1. IMF ve kur politkası Kapitülasyonlardan daha fazla kaynak kaybına neden oldu.
Gelişmiş ülkelerin küreselleşme ve sermayenin serbest dolaşmasına gösterdikleri dikkat , gelişmekte olan ülkelerden daha fazla kaynak transfer etmek içindir. Bunun içindir ki Sanayileşmiş ülkeler kuzu görmüş kurt gibi , gelişmekte olan ülkeleri yükselen Pazar olarak tarif ediyorlar.
Bu süreçte dünyada en zararlı çıkan ülke Türkiye olmuştur..Çünkü IMF yalnızca Türkiyede kalmıştır.
Birçok ülke , kur politikası ile faiz politikası ile kaynak kaybını önlemiştir..
· 2000Yılından bu güne , verdiğimiz dış cari açık 75 milyar dolar oldu…Bu açık sıcak para ve dış borçla finanse edildi.. Her ikisini de geri ödemek zorundayız. Üstelik Türkiye dış borçlarına yüzde 8 ile yüzde 10 arasında en yüksek faiz ödeyen ülkedir.

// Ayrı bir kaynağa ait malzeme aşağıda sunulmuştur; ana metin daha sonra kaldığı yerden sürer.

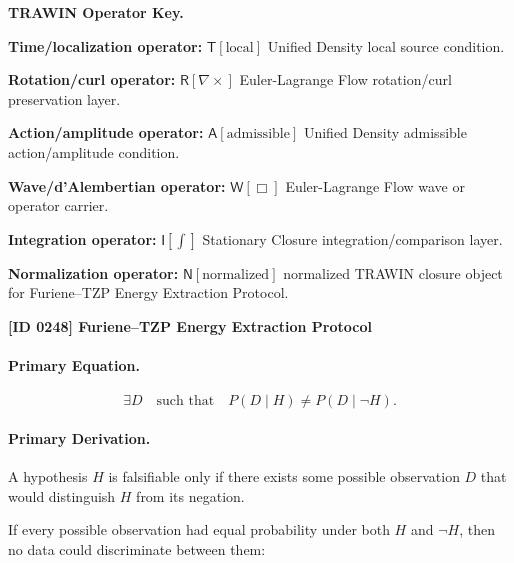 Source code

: \par\vspace{0.45\baselineskip}
\noindent\begin{minipage}[t]{\linewidth}
\begingroup
\small
\raggedright
\textbf{TRAWIN Operator Key.}\par
\noindent\textbf{Time/localization operator:} $\mathsf{T}\!\left[\mathrm{local}\right]$ Unified Density local source condition.\par
\noindent\textbf{Rotation/curl operator:} $\mathsf{R}\!\left[\nabla\times\right]$ Euler-Lagrange Flow rotation/curl preservation layer.\par
\noindent\textbf{Action/amplitude operator:} $\mathsf{A}\!\left[\mathrm{admissible}\right]$ Unified Density admissible action/amplitude condition.\par
\noindent\textbf{Wave/d'Alembertian operator:} $\mathsf{W}\!\left[\Box\right]$ Euler-Lagrange Flow wave or operator carrier.\par
\noindent\textbf{Integration operator:} $\mathsf{I}\!\left[\int\right]$ Stationary Closure integration/comparison layer.\par
\noindent\textbf{Normalization operator:} $\mathsf{N}\!\left[\mathrm{normalized}\right]$ normalized TRAWIN closure object for Furiene--TZP Energy Extraction Protocol.\par
\endgroup
\end{minipage}

\clearpage
\noindent\textbf{[ID 0248] Furiene--TZP Energy Extraction Protocol}\par
\vspace{0.35em}
\paragraph{Primary Equation.}
\begin{equation}
\exists D
\quad\text{such that}\quad
P(D\mid H)\neq P(D\mid \neg H).
\end{equation}

\paragraph{Primary Derivation.}
A hypothesis $H$ is falsifiable only if there exists some possible observation $D$ that would distinguish $H$ from its negation.

If every possible observation had equal probability under both $H$ and $\neg H$, then no data could discriminate between them:

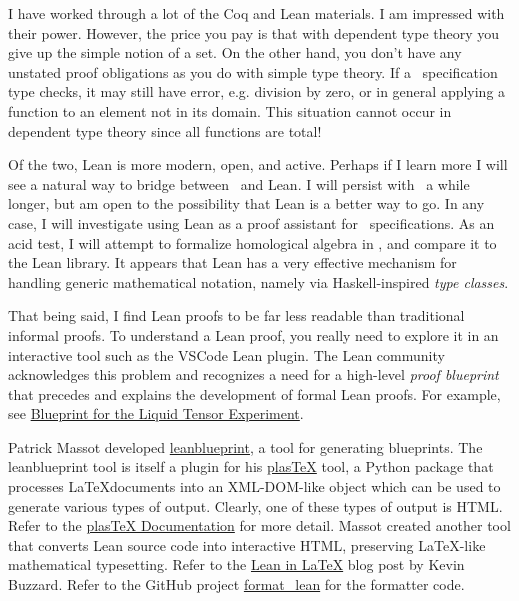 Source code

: \documentclass{amsart}
\begin{document}
I have worked through a lot of the Coq and Lean materials.
I am impressed with their power.
However, the price you pay is that with dependent type theory you give up the simple notion of a set.
On the other hand, you don't have any unstated proof obligations as you do with simple type theory.
If a \ZN\ specification type checks, it may still have error, e.g. division by zero, or in general applying a function
to an element not in its domain.
This situation cannot occur in dependent type theory since all functions are total!

Of the two, Lean is more modern, open, and active.
Perhaps if I learn more I will see a natural way to bridge between \ZN\ and Lean.
I will persist with \ZN\ a while longer, but am open to the possibility that Lean is a better way to go.
In any case, I will investigate using Lean as a proof assistant for \ZN\ specifications.
As an acid test, I will attempt to formalize homological algebra in \ZN, and compare it to the Lean library.
It appears that Lean has a very effective mechanism for handling generic mathematical notation,
namely via Haskell-inspired \textit{type classes}.

That being said, I find Lean proofs to be far less readable than traditional informal proofs.
To understand a Lean proof, you really need to explore it in an interactive tool such as the VSCode Lean plugin.
The Lean community acknowledges this problem and recognizes a need for a high-level \textit{proof blueprint}
that precedes and explains the development of formal Lean proofs.
For example, see \href{https://leanprover-community.github.io/liquid/index.html}{Blueprint for the Liquid Tensor Experiment}.

Patrick Massot developed \href{https://github.com/PatrickMassot/leanblueprint}{leanblueprint}, a tool for generating blueprints.
The leanblueprint tool is itself a plugin for his \href{https://github.com/plastex/plastex/}{plasTeX} tool,
a Python package that processes \LaTeX documents into an XML-DOM-like object which can be used to generate various types of output.
Clearly, one of these types of output is HTML.
Refer to the \href{http://plastex.github.io/plastex/}{plasTeX Documentation} for more detail.
Massot created another tool that converts Lean source code into interactive HTML, preserving \LaTeX-like mathematical typesetting.
Refer to the \href{https://xenaproject.wordpress.com/2019/02/11/lean-in-latex/}{Lean in LaTeX} blog post by Kevin Buzzard.
Refer to the GitHub project \href{https://github.com/leanprover-community/format_lean}{format\_lean} for the formatter code.
\end{document}
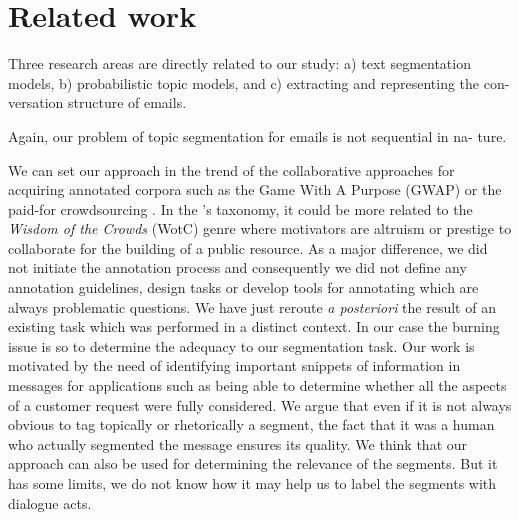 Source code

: \section{Related work}
\label{sec:relatedWork}

Three research areas are directly related to our study:
a) text segmentation models, b) probabilistic topic
models, and c) extracting and representing the con-
versation structure of emails.

Again, our problem of
topic segmentation for emails is not sequential in na-
ture.

We can set our approach in the trend of the collaborative approaches for acquiring
annotated corpora such as the Game With A Purpose (GWAP) \cite{ahn:2006:computer} or the paid-for crowdsourcing \cite{fort:2011:cl}.
In the \cite{wang:2013:lre}'s taxonomy, it could be more related to the \textit{Wisdom of the Crowds} (WotC) genre where motivators are altruism or prestige to collaborate for the building of a public resource.
As a major difference, we did not initiate the annotation process and consequently we did not define any annotation guidelines, design tasks or develop tools for annotating which are always problematic questions.
We have just reroute \textit{a posteriori} the result of an existing task which was performed in a distinct context.
In our case the burning issue is so to determine the adequacy to our segmentation task.
Our work is motivated by the need of identifying important snippets of information in messages for applications such as being able to determine whether all the aspects of a customer request were fully considered.
We argue that even if it is not always obvious to tag topically or rhetorically a segment, the fact that it was a human who actually segmented the message ensures its quality.
%
%
We think that our approach can also be used for determining the relevance of the segments. But it has some limits, we do not know how it may help us to label the segments with dialogue acts.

· Sıcak para yüksek oranda kar transfer ediyor,
· IMF nin kısa vadeli borçları için, 5 milyar dolar cıvarında faiz ödedik.
· Karlı işletmelerin ve Tekel firmaların özelleştiriliyor.. Bu nedenle gelen yabancı sermaye birkaç yılda getirdiklerinden çok fazla kar transferi yaparak dışarıya kaynak götürmektedirler
2. IMF ve IMF reçeteleri Devletin yapısına Düyunu Umumiye idaresinden daha fazla zarar verdi..
· IMF ile stand-by düzenlemesinde , ‘’yolsuzlukların takibi ve önlenmesi Başbakanlık yüksek denetleme kurulu , Maliye bakanlığı müfettişleri ve Dünya bankası uzmanlarının işbirliği ile yapılacaktır.’’ Deniliyor.. Dünya Bankası halen yolsuzluk raporları hazırlatıyor. Bu müdahale ekonomik müdahaleden daha ağırdır.. İç işlerimize karışmaktır.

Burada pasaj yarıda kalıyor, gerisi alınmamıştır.